I wrote this. I didn’t mean to.

     The world has always moved mysteriously to me.  I think it’s our conception of time that bothers me most.  My  brother-in-law explained to me once that there is no past nor future.  There’s only now.  An ever continuous now.  We only  live in the now.  I don’t like this.  I mean, on the surface it’s reasoning seems sound.  Yes I can only live in this ever present, ever continuous stitch of time which is right now.  I mean right now.  I mean now.  You can go crazy trying to keep up with now.  It doesn’t take a break for anything or anyone.  But I did live before now.  I have memories of happenings long before this particular now.  They don’t seem as real as this particular now but I know I was  there.  I remember one  particular now when I was around eight or so years old.  I kept hearing this hissing sound under my radio flyer wagon.  I thought a tire was going flat.  I looked under it and saw a huge bull snake curled up underneath.  He was hissing and looking right at me.  I’d never been eye to eye with a big snake before.  That particular now scared the hell out of me.  That’s probably why that now lingers in my memory.  Of course I had a better now with another snake.  This particular now was about five years ago.  It’s one of the last now memories I have of my Dad before he went into the hospital that last time.  That’s a different now moment.  One I hope I never forget, and yet one I would like to forget.  Sometimes now can suck.  Sorry, that was a bit of a tangent.  This second now moment involving a snake happened when I opened the screen door to my house.  A huge bull snake had been creeping along the top of the screen door in order to inspect a Barn Swallow’s next right above the door.  The six feet long snake fell directly on top of me.  I screamed, jumped, and ran.  Dad and one of his hunting buddies happened to be walking toward the shop when this happened.  They thought something had happened to my wife judging from the high pitched scream I made.  They laughed at me.  I’m not ashamed of it.  You see what sound you make when a huge snake falls on your head.  It’s not a sound you have to think about making.  It just makes itself.  So go ahead and laugh.  Your time is coming.

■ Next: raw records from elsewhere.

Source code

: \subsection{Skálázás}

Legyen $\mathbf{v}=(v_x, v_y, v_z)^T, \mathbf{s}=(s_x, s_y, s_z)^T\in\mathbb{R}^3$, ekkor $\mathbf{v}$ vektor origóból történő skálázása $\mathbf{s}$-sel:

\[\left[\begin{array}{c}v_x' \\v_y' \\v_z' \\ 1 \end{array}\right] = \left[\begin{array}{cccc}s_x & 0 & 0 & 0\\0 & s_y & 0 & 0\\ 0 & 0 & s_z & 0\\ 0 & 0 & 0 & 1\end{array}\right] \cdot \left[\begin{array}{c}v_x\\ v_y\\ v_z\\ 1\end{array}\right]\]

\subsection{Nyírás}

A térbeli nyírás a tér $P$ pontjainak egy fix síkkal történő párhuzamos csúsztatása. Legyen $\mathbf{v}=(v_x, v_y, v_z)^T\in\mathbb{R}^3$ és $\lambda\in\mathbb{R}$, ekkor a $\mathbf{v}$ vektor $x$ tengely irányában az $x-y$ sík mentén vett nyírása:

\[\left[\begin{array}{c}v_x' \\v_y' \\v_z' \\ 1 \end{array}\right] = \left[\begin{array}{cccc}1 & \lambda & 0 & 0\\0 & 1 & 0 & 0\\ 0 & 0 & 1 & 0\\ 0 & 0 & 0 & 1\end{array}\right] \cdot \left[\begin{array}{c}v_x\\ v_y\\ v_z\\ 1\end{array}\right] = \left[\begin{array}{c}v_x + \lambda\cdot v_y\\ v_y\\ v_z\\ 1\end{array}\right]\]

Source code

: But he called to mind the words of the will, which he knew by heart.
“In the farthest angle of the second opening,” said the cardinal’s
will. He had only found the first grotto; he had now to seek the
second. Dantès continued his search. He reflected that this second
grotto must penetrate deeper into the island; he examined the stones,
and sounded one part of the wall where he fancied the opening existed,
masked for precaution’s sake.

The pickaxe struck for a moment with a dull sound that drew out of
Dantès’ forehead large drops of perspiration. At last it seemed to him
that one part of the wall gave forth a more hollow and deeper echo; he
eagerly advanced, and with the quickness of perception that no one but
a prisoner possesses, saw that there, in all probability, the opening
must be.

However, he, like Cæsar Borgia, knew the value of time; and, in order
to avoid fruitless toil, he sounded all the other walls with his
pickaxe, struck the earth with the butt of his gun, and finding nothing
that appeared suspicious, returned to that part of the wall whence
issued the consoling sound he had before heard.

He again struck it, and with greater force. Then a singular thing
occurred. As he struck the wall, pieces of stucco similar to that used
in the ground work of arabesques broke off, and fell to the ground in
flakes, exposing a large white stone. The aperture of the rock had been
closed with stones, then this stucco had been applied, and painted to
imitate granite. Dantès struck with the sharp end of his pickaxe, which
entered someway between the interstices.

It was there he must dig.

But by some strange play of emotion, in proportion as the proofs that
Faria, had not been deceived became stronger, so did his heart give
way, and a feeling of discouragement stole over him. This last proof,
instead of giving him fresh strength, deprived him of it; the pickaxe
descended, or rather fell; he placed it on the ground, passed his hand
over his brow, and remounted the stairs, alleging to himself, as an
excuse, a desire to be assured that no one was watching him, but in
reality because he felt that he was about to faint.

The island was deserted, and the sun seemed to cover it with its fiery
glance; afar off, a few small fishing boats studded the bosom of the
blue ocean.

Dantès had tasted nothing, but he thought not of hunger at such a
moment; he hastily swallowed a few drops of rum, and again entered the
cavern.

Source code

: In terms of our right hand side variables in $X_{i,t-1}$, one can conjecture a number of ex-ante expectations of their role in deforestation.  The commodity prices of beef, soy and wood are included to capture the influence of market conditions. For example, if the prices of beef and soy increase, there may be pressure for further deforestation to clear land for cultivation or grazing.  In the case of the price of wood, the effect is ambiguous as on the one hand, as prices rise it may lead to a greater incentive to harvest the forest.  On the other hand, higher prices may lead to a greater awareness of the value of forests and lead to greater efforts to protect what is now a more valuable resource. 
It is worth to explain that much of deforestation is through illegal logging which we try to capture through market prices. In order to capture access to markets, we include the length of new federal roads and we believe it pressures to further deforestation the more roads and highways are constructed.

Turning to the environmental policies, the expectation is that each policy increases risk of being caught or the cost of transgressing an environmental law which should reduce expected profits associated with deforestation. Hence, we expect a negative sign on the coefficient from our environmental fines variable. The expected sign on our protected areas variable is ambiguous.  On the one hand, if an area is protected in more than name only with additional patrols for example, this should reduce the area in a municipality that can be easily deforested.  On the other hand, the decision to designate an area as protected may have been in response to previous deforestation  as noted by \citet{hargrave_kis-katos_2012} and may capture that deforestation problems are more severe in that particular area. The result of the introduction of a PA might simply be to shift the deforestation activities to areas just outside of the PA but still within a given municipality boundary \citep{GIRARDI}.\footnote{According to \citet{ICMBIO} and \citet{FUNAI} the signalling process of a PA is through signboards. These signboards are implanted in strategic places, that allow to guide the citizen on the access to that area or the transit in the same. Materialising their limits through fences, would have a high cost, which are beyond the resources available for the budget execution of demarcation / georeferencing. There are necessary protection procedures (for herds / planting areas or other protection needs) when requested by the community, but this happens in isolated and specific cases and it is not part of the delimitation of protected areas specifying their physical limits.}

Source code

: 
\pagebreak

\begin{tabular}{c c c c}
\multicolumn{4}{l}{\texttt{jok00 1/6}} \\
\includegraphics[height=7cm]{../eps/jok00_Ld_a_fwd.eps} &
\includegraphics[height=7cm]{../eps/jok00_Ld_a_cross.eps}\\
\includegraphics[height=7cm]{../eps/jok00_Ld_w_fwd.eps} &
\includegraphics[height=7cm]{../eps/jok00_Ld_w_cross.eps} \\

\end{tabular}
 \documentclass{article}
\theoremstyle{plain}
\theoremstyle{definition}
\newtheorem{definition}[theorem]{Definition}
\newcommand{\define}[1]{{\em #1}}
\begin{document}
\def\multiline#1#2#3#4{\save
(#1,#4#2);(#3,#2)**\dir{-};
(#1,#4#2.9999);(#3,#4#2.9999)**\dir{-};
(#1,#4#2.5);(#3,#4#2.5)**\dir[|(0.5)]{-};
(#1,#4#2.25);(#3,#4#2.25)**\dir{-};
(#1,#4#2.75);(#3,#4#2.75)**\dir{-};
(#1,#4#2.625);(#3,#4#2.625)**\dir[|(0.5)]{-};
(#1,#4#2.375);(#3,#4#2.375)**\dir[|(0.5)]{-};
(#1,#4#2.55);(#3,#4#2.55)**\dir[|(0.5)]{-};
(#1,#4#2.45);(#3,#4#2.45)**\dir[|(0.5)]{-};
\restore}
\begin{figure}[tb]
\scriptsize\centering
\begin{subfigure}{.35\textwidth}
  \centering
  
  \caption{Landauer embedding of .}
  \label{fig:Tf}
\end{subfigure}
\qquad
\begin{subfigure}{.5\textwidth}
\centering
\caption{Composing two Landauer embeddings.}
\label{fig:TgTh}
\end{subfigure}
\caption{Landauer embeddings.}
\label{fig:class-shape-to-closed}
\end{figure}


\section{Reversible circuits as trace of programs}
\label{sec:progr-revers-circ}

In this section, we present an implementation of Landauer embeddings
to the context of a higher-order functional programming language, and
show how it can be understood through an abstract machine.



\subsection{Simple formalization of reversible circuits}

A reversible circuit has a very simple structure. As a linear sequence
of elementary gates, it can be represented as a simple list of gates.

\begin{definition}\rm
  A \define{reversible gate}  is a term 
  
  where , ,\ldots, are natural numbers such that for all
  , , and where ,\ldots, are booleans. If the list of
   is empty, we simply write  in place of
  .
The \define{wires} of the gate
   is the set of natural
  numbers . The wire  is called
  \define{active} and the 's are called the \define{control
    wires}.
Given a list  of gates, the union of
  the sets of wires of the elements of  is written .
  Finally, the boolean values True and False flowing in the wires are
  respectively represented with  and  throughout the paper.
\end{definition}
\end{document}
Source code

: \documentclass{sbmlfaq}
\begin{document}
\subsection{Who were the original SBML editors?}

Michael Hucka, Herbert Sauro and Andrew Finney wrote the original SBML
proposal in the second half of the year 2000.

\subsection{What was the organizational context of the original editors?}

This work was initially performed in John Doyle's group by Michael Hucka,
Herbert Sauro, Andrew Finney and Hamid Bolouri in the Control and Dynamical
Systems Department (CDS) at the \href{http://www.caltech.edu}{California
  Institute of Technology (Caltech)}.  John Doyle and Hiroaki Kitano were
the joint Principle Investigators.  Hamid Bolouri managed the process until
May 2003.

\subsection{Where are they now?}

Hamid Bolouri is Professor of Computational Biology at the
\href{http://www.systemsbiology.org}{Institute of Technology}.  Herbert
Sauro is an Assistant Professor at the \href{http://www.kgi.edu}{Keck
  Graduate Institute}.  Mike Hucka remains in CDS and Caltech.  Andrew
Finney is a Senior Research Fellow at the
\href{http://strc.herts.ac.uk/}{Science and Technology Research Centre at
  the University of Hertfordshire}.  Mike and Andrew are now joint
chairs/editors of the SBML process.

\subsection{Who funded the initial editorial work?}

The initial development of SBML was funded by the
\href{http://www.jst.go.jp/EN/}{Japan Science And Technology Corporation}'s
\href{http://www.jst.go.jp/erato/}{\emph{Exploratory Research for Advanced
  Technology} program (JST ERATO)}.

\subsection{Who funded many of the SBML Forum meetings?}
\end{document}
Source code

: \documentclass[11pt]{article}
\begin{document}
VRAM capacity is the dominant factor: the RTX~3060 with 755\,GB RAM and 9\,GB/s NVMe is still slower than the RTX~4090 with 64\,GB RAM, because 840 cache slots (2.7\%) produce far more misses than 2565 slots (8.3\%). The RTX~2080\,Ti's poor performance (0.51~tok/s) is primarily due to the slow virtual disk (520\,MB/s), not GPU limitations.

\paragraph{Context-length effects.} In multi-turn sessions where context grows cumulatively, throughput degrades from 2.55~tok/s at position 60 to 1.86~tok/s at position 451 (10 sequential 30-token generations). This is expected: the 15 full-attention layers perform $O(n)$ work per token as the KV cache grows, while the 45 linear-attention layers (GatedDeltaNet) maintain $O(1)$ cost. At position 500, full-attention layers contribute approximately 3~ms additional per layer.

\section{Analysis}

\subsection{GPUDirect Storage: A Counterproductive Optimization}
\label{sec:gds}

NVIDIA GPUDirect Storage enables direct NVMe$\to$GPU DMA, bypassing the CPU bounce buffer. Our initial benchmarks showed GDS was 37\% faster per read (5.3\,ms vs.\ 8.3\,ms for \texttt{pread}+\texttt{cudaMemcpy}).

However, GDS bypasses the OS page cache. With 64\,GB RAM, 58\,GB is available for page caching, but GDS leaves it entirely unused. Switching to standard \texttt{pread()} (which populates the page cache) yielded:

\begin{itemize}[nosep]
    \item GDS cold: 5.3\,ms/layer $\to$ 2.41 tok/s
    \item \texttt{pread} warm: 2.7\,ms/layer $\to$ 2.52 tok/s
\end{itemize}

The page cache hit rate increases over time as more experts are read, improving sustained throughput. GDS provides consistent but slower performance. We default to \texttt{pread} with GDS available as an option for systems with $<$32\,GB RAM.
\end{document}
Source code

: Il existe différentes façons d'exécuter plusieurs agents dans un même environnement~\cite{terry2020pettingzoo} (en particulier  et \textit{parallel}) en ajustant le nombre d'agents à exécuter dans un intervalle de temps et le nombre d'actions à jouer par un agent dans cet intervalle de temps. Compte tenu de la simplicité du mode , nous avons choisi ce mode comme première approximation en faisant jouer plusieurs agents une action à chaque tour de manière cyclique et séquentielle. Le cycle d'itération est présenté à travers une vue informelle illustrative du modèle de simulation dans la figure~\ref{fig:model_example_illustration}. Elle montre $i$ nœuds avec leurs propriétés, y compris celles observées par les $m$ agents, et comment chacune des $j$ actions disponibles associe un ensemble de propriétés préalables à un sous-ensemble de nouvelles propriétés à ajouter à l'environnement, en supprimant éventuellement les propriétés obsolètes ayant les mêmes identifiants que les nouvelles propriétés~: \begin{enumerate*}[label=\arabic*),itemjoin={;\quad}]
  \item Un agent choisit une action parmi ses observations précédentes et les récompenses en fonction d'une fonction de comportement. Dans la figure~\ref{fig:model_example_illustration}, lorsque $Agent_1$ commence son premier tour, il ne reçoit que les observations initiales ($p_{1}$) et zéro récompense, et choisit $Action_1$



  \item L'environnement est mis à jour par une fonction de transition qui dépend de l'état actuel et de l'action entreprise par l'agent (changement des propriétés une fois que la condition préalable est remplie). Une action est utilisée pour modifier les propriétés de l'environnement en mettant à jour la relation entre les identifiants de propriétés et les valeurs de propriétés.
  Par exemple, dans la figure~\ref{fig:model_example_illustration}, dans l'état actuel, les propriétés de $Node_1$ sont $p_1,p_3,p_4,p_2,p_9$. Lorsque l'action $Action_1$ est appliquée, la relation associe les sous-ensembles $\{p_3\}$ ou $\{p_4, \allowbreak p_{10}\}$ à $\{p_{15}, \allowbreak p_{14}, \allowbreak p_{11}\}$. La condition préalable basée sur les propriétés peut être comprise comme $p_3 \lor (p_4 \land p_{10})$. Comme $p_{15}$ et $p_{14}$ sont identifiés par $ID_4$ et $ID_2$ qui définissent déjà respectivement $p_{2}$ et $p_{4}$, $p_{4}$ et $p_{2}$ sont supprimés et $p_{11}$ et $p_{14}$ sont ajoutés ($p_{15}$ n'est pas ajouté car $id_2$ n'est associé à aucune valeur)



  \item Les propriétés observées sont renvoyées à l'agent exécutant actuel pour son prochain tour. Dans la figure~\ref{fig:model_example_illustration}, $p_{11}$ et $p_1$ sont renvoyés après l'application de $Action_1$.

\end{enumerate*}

       Those are good examples of things that happened in the ever-present now.  It makes it hard to stay in the now when so much stuff has happened in previous nows.  It’s a curse.  I would like to be able to go back and live some of those past nows.  Even if I did scream like a girl when the snake fell on me.  Even if I didn’t know I was actually living a re-run now and was totally unaware of what was fixing to  happen.  It would make that now much more fresh in my memory.  Those nows and this now are connected.  I know  this.  It’s still the same now.  The only thing that’s different is me.  The now is the same.  I’m different.  The more now wears on you the more you change.  Now doesn’t change.  That’s it’s power over us.  It never stops throwing a continuous stream of now at us.  You can fight it.  It will win.  The guy I  remember in some of those nows isn’t the same as this one.  I’m more careful in this particular now and yet I’m more desperate.  I’m much more aware of this continuous now than I ever was before this particular now.  Contrary to what you might think, you don’t get more used to it.  You get more aware of it.  Now drags continuously on.  It drags you with it.  The best you can hope for is to try and remember most of the good nows and some of the bad ones.  As soon as this particular now is gone another immediately begins and you’ve changed a little.  You don’t see it yet.  You will.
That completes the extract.